On December 16, 2010, Willingham was traded to the Oakland Athletics for pitcher Henry Rodríguez and outfielder Corey Brown. His 2011 batting average of .246 was his lowest since his rookie season, but he reached career pinnacles in home runs (29) and RBIs (98). Willingham won the 2011 Catfish Hunter Award.

===Minnesota Twins===
On December 15, 2011, Willingham signed a 3-year deal with the Minnesota Twins worth $21 million.

Willingham was named AL Player of the Week for the week of April 9–15. Willingham hit 10-22 with 3 HR in 3 consecutive games and 4 RBI, getting a hit in every single game. Willingham singled in the 9th inning of a game on April 21, 2012 to tie Kirby Puckett's franchise record of getting a hit in the first 15 games of the season. On May 29, Willingham hit a two-out, three-run, walk-off HR against the Athletics. By mid-June, Willingham had hit 14 home runs before finishing the season with a career high 35 Willingham's home run total tied him with Bob Allison's 35 home runs in 1963 for the most by a Minnesota Twin (following their move in 1961) not named Harmon Killebrew.

===Kansas City Royals===
On August 11, 2014, Willingham was traded to the Kansas City Royals for RHP Jason Adam. In September, he announced that the 2014 season would be his last. He hit a bloop single in the 2014 American League Wild Card Game and was taken out for pinch runner Jarrod Dyson. That would turn out to be the game-tying run that would send the game to extra innings.

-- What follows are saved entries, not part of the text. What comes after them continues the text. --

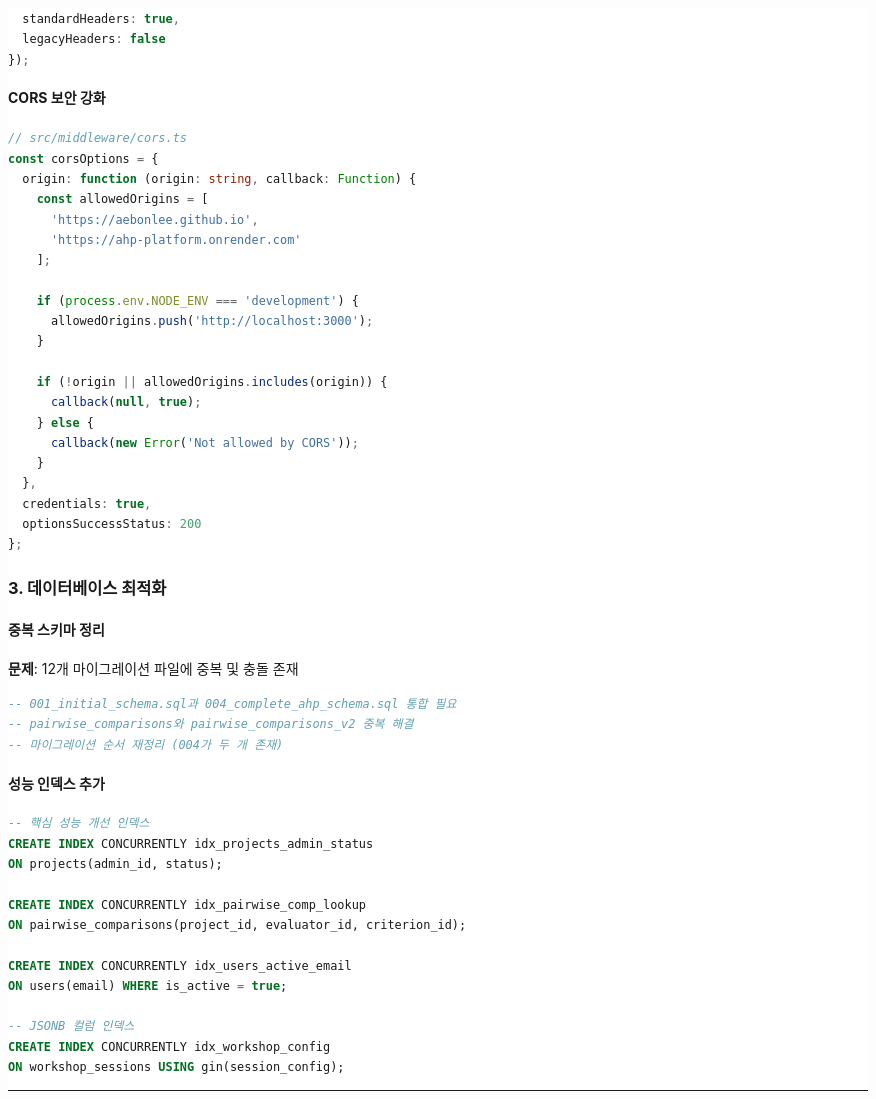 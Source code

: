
 ```typescript
  standardHeaders: true,
  legacyHeaders: false
});
```

#### CORS 보안 강화
```typescript
// src/middleware/cors.ts
const corsOptions = {
  origin: function (origin: string, callback: Function) {
    const allowedOrigins = [
      'https://aebonlee.github.io',
      'https://ahp-platform.onrender.com'
    ];
    
    if (process.env.NODE_ENV === 'development') {
      allowedOrigins.push('http://localhost:3000');
    }
    
    if (!origin || allowedOrigins.includes(origin)) {
      callback(null, true);
    } else {
      callback(new Error('Not allowed by CORS'));
    }
  },
  credentials: true,
  optionsSuccessStatus: 200
};
```

### 3. 데이터베이스 최적화

#### 중복 스키마 정리
**문제**: 12개 마이그레이션 파일에 중복 및 충돌 존재
```sql
-- 001_initial_schema.sql과 004_complete_ahp_schema.sql 통합 필요
-- pairwise_comparisons와 pairwise_comparisons_v2 중복 해결
-- 마이그레이션 순서 재정리 (004가 두 개 존재)
```

#### 성능 인덱스 추가
```sql
-- 핵심 성능 개선 인덱스
CREATE INDEX CONCURRENTLY idx_projects_admin_status 
ON projects(admin_id, status);

CREATE INDEX CONCURRENTLY idx_pairwise_comp_lookup 
ON pairwise_comparisons(project_id, evaluator_id, criterion_id);

CREATE INDEX CONCURRENTLY idx_users_active_email 
ON users(email) WHERE is_active = true;

-- JSONB 컬럼 인덱스
CREATE INDEX CONCURRENTLY idx_workshop_config 
ON workshop_sessions USING gin(session_config);
```

---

Willingham officially announced his retirement on November 24, 2014.

==Personal==
Willingham is married to his high school sweetheart, Ginger Jaynes Willingham. They have three sons: Rhett, Ryder, and Rogan. Josh and Ginger started a charitable foundation and fundraising golf tournament named in honor of his younger brother, Jon Willingham, who died in a car accident in 2009.

On June 9, 2021, Willingham was announced as the head coach at his high school alma mater, Mars Hill Bible School in Florence, AL.